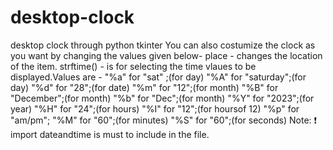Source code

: # desktop-clock
desktop clock through python tkinter
You can also costumize the clock as you want by changing the values given below-
place - changes the location of the item.
strftime() - is for selecting the time vlaues to be displayed.Values are -
"%a" for "sat" ;(for day)
"%A" for "saturday";(for day)
"%d" for "28";(for date)
"%m" for "12";(for month)
"%B" for "December";(for month)
"%b" for "Dec";(for month)
"%Y" for "2023";(for year)
"%H" for "24";(for hours)
"%I" for "12";(for hoursof 12)
"%p" for "am/pm";
"%M" for "60";(for minutes)
"%S" for "60";(for seconds)
Note: ❗ import dateandtime is must to include in the file.
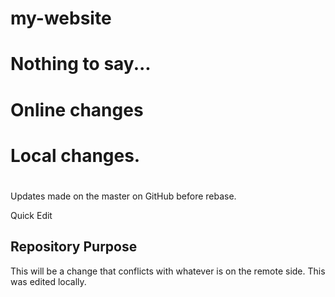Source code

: # my-website
#
# Nothing to say...
#
# Online changes
# Local changes.
#

Updates made on the master on GitHub before rebase.

Quick Edit

## Repository Purpose

This will be a change that conflicts
with whatever is on the remote side.
This was edited locally.


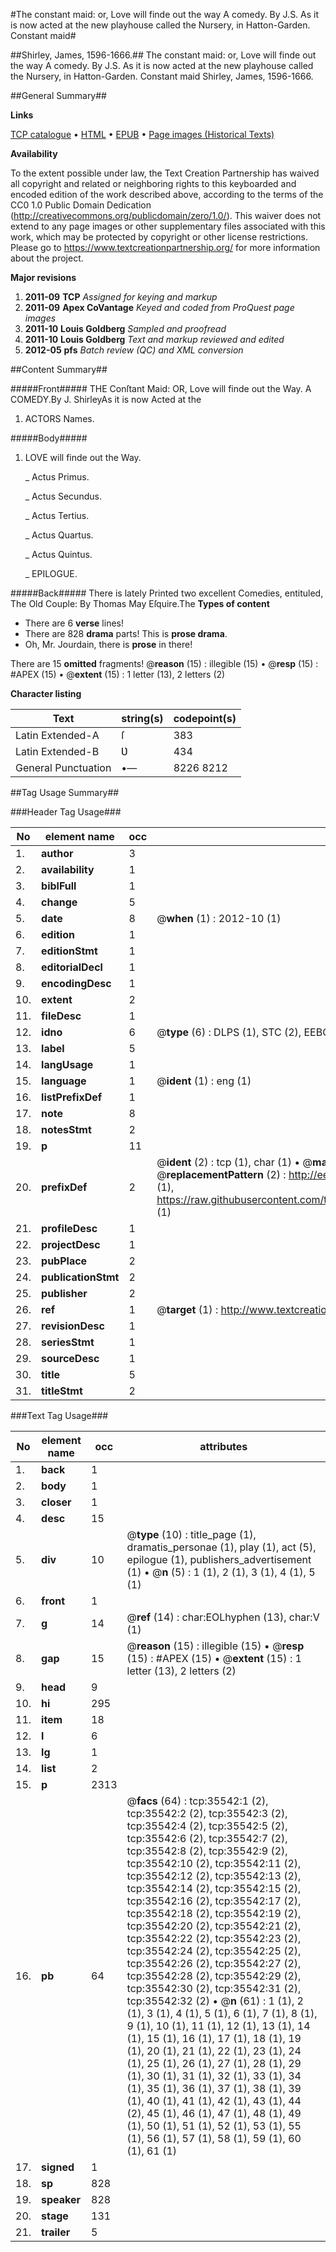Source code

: #The constant maid: or, Love will finde out the way A comedy. By J.S. As it is now acted at the new playhouse called the Nursery, in Hatton-Garden. Constant maid#

##Shirley, James, 1596-1666.##
The constant maid: or, Love will finde out the way A comedy. By J.S. As it is now acted at the new playhouse called the Nursery, in Hatton-Garden.
Constant maid
Shirley, James, 1596-1666.

##General Summary##

**Links**

[TCP catalogue](http://www.ota.ox.ac.uk/tcp/)  • 
[HTML](http://tei.it.ox.ac.uk/tcp/Texts-HTML/free/A59/A59976.html)  • 
[EPUB](http://tei.it.ox.ac.uk/tcp/Texts-EPUB/free/A59/A59976.epub) • 
[Page images (Historical Texts)](https://historicaltexts.jisc.ac.uk/eebo-99831080e)

**Availability**

To the extent possible under law, the Text Creation Partnership has waived all copyright and related or neighboring rights to this keyboarded and encoded edition of the work described above, according to the terms of the CC0 1.0 Public Domain Dedication (http://creativecommons.org/publicdomain/zero/1.0/). This waiver does not extend to any page images or other supplementary files associated with this work, which may be protected by copyright or other license restrictions. Please go to https://www.textcreationpartnership.org/ for more information about the project.

**Major revisions**

1. __2011-09__ __TCP__ *Assigned for keying and markup*
1. __2011-09__ __Apex CoVantage__ *Keyed and coded from ProQuest page images*
1. __2011-10__ __Louis Goldberg__ *Sampled and proofread*
1. __2011-10__ __Louis Goldberg__ *Text and markup reviewed and edited*
1. __2012-05__ __pfs__ *Batch review (QC) and XML conversion*

##Content Summary##

#####Front#####
THE Conſtant Maid: OR, Love will finde out the Way. A COMEDY.By J. ShirleyAs it is now Acted at the 
1. ACTORS Names.

#####Body#####

1. LOVE will finde out the Way.

    _ Actus Primus.

    _ Actus Secundus.

    _ Actus Tertius.

    _ Actus Quartus.

    _ Actus Quintus.

    _ EPILOGUE.

#####Back#####
There is lately Printed two excellent Comedies, entituled, The Old Couple: By Thomas May Eſquire.The
**Types of content**

  * There are 6 **verse** lines!
  * There are 828 **drama** parts! This is **prose drama**.
  * Oh, Mr. Jourdain, there is **prose** in there!

There are 15 **omitted** fragments! 
 @__reason__ (15) : illegible (15)  •  @__resp__ (15) : #APEX (15)  •  @__extent__ (15) : 1 letter (13), 2 letters (2)

**Character listing**


|Text|string(s)|codepoint(s)|
|---|---|---|
|Latin Extended-A|ſ|383|
|Latin Extended-B|Ʋ|434|
|General Punctuation|•—|8226 8212|

##Tag Usage Summary##

###Header Tag Usage###

|No|element name|occ|attributes|
|---|---|---|---|
|1.|__author__|3||
|2.|__availability__|1||
|3.|__biblFull__|1||
|4.|__change__|5||
|5.|__date__|8| @__when__ (1) : 2012-10 (1)|
|6.|__edition__|1||
|7.|__editionStmt__|1||
|8.|__editorialDecl__|1||
|9.|__encodingDesc__|1||
|10.|__extent__|2||
|11.|__fileDesc__|1||
|12.|__idno__|6| @__type__ (6) : DLPS (1), STC (2), EEBO-CITATION (1), PROQUEST (1), VID (1)|
|13.|__label__|5||
|14.|__langUsage__|1||
|15.|__language__|1| @__ident__ (1) : eng (1)|
|16.|__listPrefixDef__|1||
|17.|__note__|8||
|18.|__notesStmt__|2||
|19.|__p__|11||
|20.|__prefixDef__|2| @__ident__ (2) : tcp (1), char (1)  •  @__matchPattern__ (2) : ([0-9\-]+):([0-9IVX]+) (1), (.+) (1)  •  @__replacementPattern__ (2) : http://eebo.chadwyck.com/downloadtiff?vid=$1&page=$2 (1), https://raw.githubusercontent.com/textcreationpartnership/Texts/master/tcpchars.xml#$1 (1)|
|21.|__profileDesc__|1||
|22.|__projectDesc__|1||
|23.|__pubPlace__|2||
|24.|__publicationStmt__|2||
|25.|__publisher__|2||
|26.|__ref__|1| @__target__ (1) : http://www.textcreationpartnership.org/docs/. (1)|
|27.|__revisionDesc__|1||
|28.|__seriesStmt__|1||
|29.|__sourceDesc__|1||
|30.|__title__|5||
|31.|__titleStmt__|2||


###Text Tag Usage###

|No|element name|occ|attributes|
|---|---|---|---|
|1.|__back__|1||
|2.|__body__|1||
|3.|__closer__|1||
|4.|__desc__|15||
|5.|__div__|10| @__type__ (10) : title_page (1), dramatis_personae (1), play (1), act (5), epilogue (1), publishers_advertisement (1)  •  @__n__ (5) : 1 (1), 2 (1), 3 (1), 4 (1), 5 (1)|
|6.|__front__|1||
|7.|__g__|14| @__ref__ (14) : char:EOLhyphen (13), char:V (1)|
|8.|__gap__|15| @__reason__ (15) : illegible (15)  •  @__resp__ (15) : #APEX (15)  •  @__extent__ (15) : 1 letter (13), 2 letters (2)|
|9.|__head__|9||
|10.|__hi__|295||
|11.|__item__|18||
|12.|__l__|6||
|13.|__lg__|1||
|14.|__list__|2||
|15.|__p__|2313||
|16.|__pb__|64| @__facs__ (64) : tcp:35542:1 (2), tcp:35542:2 (2), tcp:35542:3 (2), tcp:35542:4 (2), tcp:35542:5 (2), tcp:35542:6 (2), tcp:35542:7 (2), tcp:35542:8 (2), tcp:35542:9 (2), tcp:35542:10 (2), tcp:35542:11 (2), tcp:35542:12 (2), tcp:35542:13 (2), tcp:35542:14 (2), tcp:35542:15 (2), tcp:35542:16 (2), tcp:35542:17 (2), tcp:35542:18 (2), tcp:35542:19 (2), tcp:35542:20 (2), tcp:35542:21 (2), tcp:35542:22 (2), tcp:35542:23 (2), tcp:35542:24 (2), tcp:35542:25 (2), tcp:35542:26 (2), tcp:35542:27 (2), tcp:35542:28 (2), tcp:35542:29 (2), tcp:35542:30 (2), tcp:35542:31 (2), tcp:35542:32 (2)  •  @__n__ (61) : 1 (1), 2 (1), 3 (1), 4 (1), 5 (1), 6 (1), 7 (1), 8 (1), 9 (1), 10 (1), 11 (1), 12 (1), 13 (1), 14 (1), 15 (1), 16 (1), 17 (1), 18 (1), 19 (1), 20 (1), 21 (1), 22 (1), 23 (1), 24 (1), 25 (1), 26 (1), 27 (1), 28 (1), 29 (1), 30 (1), 31 (1), 32 (1), 33 (1), 34 (1), 35 (1), 36 (1), 37 (1), 38 (1), 39 (1), 40 (1), 41 (1), 42 (1), 43 (1), 44 (2), 45 (1), 46 (1), 47 (1), 48 (1), 49 (1), 50 (1), 51 (1), 52 (1), 53 (1), 55 (1), 56 (1), 57 (1), 58 (1), 59 (1), 60 (1), 61 (1)|
|17.|__signed__|1||
|18.|__sp__|828||
|19.|__speaker__|828||
|20.|__stage__|131||
|21.|__trailer__|5||
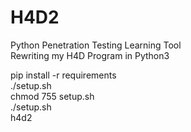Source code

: # H4D2  
Python Penetration Testing Learning Tool      
Rewriting my H4D Program in Python3    


pip install -r requirements  
./setup.sh  
chmod 755 setup.sh  
./setup.sh  
h4d2  
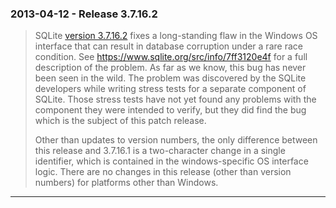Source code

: ### 2013\-04\-12 \- Release 3\.7\.16\.2


> SQLite [version 3\.7\.16\.2](releaselog/3_7_16_2.html) fixes a long\-standing flaw in the Windows
>  OS interface that
>  can result in database corruption under a rare race condition.
>  See <https://www.sqlite.org/src/info/7ff3120e4f> for a full description
>  of the problem.
>  As far as we know, this bug has never been seen in the wild. The
>  problem was discovered by the SQLite developers while writing stress tests
>  for a separate component of SQLite. Those stress tests have not yet
>  found any problems with the component they were intended to verify, but
>  they did find the bug which is the subject of this patch release.
> 
> 
>  Other than updates to version numbers, the only difference between this
>  release and 3\.7\.16\.1 is a two\-character change in a single identifier,
>  which is contained in the windows\-specific OS interface logic. There
>  are no changes in this release (other than version numbers) for platforms
>  other than Windows.



---

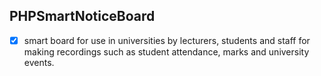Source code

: ## PHPSmartNoticeBoard

+ [X] smart board for use in universities by lecturers, students and staff for making recordings such as student attendance, marks and university events.
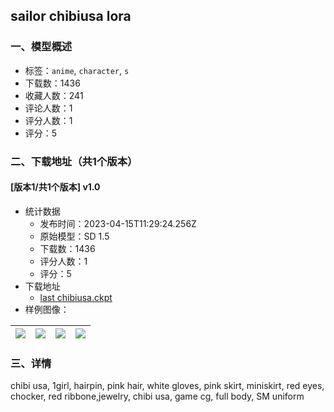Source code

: ## sailor chibiusa lora
### 一、模型概述

- 标签：`anime`, `character`, `s`
- 下载数：1436
- 收藏人数：241
- 评论人数：1
- 评分人数：1
- 评分：5

### 二、下载地址（共1个版本）

#### [版本1/共1个版本] v1.0

- 统计数据
  - 发布时间：2023-04-15T11:29:24.256Z
  - 原始模型：SD 1.5
  - 下载数：1436
  - 评分人数：1
  - 评分：5
- 下载地址
  - [last chibiusa.ckpt](https://civitai.com/api/download/models/46302)
- 样例图像：

| <img src="https://image.civitai.com/xG1nkqKTMzGDvpLrqFT7WA/3dd97e4e-f32e-49b2-bf42-382d92bf0100/width=450/501088.jpeg" /> | <img src="https://image.civitai.com/xG1nkqKTMzGDvpLrqFT7WA/b6000aba-de4a-47a7-d793-09c2d751a800/width=450/501087.jpeg" /> | <img src="https://image.civitai.com/xG1nkqKTMzGDvpLrqFT7WA/c2308f6f-2de2-4f35-206a-a1ff16883500/width=450/501086.jpeg" /> | <img src="https://image.civitai.com/xG1nkqKTMzGDvpLrqFT7WA/2173eac0-0dc2-41e5-54a9-f48455dcaf00/width=450/501090.jpeg" /> |
| ---- | ---- | ---- | ---- |


### 三、详情
<p>chibi usa, 1girl, hairpin, pink hair, white gloves, pink skirt, miniskirt, red eyes, chocker, red ribbone,jewelry, chibi usa, game cg, full body, SM uniform </p>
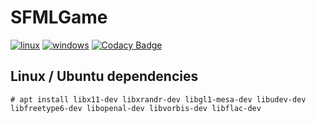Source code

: # SFMLGame

[![linux](https://github.com/fklemme/SFMLGame/workflows/linux/badge.svg)](https://github.com/fklemme/SFMLGame/actions?query=workflow%3Alinux)
[![windows](https://github.com/fklemme/SFMLGame/workflows/windows/badge.svg)](https://github.com/fklemme/SFMLGame/actions?query=workflow%3Awindows)
[![Codacy Badge](https://api.codacy.com/project/badge/Grade/64949d715e704fce84181588d37d09d7)](https://app.codacy.com/manual/fklemme/SFMLGame?utm_source=github.com&utm_medium=referral&utm_content=fklemme/SFMLGame&utm_campaign=Badge_Grade_Dashboard)

## Linux / Ubuntu dependencies

    # apt install libx11-dev libxrandr-dev libgl1-mesa-dev libudev-dev libfreetype6-dev libopenal-dev libvorbis-dev libflac-dev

▶ [TASK GOAL]: Going back to the entries above, set down exactly the lines that begin at the one with "(1), VID (1)|" and end at the one with "(13), char:V (1)|", both included, and nothing else.

▶ [RESULT FOR THIS EXERCISE]:
|12.|__idno__|6| @__type__ (6) : DLPS (1), STC (2), EEBO-CITATION (1), PROQUEST (1), VID (1)|
|13.|__label__|5||
|14.|__langUsage__|1||
|15.|__language__|1| @__ident__ (1) : eng (1)|
|16.|__listPrefixDef__|1||
|17.|__note__|8||
|18.|__notesStmt__|2||
|19.|__p__|11||
|20.|__prefixDef__|2| @__ident__ (2) : tcp (1), char (1)  •  @__matchPattern__ (2) : ([0-9\-]+):([0-9IVX]+) (1), (.+) (1)  •  @__replacementPattern__ (2) : http://eebo.chadwyck.com/downloadtiff?vid=$1&page=$2 (1), https://raw.githubusercontent.com/textcreationpartnership/Texts/master/tcpchars.xml#$1 (1)|
|21.|__profileDesc__|1||
|22.|__projectDesc__|1||
|23.|__pubPlace__|2||
|24.|__publicationStmt__|2||
|25.|__publisher__|2||
|26.|__ref__|1| @__target__ (1) : http://www.textcreationpartnership.org/docs/. (1)|
|27.|__revisionDesc__|1||
|28.|__seriesStmt__|1||
|29.|__sourceDesc__|1||
|30.|__title__|5||
|31.|__titleStmt__|2||


###Text Tag Usage###

|No|element name|occ|attributes|
|---|---|---|---|
|1.|__back__|1||
|2.|__body__|1||
|3.|__closer__|1||
|4.|__desc__|15||
|5.|__div__|10| @__type__ (10) : title_page (1), dramatis_personae (1), play (1), act (5), epilogue (1), publishers_advertisement (1)  •  @__n__ (5) : 1 (1), 2 (1), 3 (1), 4 (1), 5 (1)|
|6.|__front__|1||
|7.|__g__|14| @__ref__ (14) : char:EOLhyphen (13), char:V (1)|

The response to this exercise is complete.